> [Exercise prompt] An exact printout of all the entries is required.

> [Source data]
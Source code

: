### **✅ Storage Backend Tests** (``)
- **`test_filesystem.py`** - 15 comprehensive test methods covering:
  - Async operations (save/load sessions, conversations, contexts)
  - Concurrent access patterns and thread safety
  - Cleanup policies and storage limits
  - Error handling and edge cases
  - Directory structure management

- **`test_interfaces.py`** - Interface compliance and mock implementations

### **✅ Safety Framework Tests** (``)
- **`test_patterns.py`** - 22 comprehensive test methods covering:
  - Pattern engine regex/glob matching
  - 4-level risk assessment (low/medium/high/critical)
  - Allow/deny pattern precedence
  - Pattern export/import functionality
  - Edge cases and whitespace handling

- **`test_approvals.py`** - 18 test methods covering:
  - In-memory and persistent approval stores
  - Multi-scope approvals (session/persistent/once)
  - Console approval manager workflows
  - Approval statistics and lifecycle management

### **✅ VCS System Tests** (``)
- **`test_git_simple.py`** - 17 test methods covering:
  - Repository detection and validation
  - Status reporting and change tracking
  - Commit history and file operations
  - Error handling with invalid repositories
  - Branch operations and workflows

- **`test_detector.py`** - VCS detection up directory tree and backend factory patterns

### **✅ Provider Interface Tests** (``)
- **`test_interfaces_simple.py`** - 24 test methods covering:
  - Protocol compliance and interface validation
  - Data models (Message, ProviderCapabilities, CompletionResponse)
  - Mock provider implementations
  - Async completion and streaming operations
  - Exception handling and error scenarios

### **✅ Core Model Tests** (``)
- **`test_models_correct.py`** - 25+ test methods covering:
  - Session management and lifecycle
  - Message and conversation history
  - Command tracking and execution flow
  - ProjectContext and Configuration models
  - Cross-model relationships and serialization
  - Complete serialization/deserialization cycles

> [Result of this exercise]
Source code

:### **✅ Storage Backend Tests** (``)
- **`test_filesystem.py`** - 15 comprehensive test methods covering:
  - Async operations (save/load sessions, conversations, contexts)
  - Concurrent access patterns and thread safety
  - Cleanup policies and storage limits
  - Error handling and edge cases
  - Directory structure management

- **`test_interfaces.py`** - Interface compliance and mock implementations

### **✅ Safety Framework Tests** (``)
- **`test_patterns.py`** - 22 comprehensive test methods covering:
  - Pattern engine regex/glob matching
  - 4-level risk assessment (low/medium/high/critical)
  - Allow/deny pattern precedence
  - Pattern export/import functionality
  - Edge cases and whitespace handling

- **`test_approvals.py`** - 18 test methods covering:
  - In-memory and persistent approval stores
  - Multi-scope approvals (session/persistent/once)
  - Console approval manager workflows
  - Approval statistics and lifecycle management

### **✅ VCS System Tests** (``)
- **`test_git_simple.py`** - 17 test methods covering:
  - Repository detection and validation
  - Status reporting and change tracking
  - Commit history and file operations
  - Error handling with invalid repositories
  - Branch operations and workflows

- **`test_detector.py`** - VCS detection up directory tree and backend factory patterns

### **✅ Provider Interface Tests** (``)
- **`test_interfaces_simple.py`** - 24 test methods covering:
  - Protocol compliance and interface validation
  - Data models (Message, ProviderCapabilities, CompletionResponse)
  - Mock provider implementations
  - Async completion and streaming operations
  - Exception handling and error scenarios

### **✅ Core Model Tests** (``)
- **`test_models_correct.py`** - 25+ test methods covering:
  - Session management and lifecycle
  - Message and conversation history
  - Command tracking and execution flow
  - ProjectContext and Configuration models
  - Cross-model relationships and serialization
  - Complete serialization/deserialization cycles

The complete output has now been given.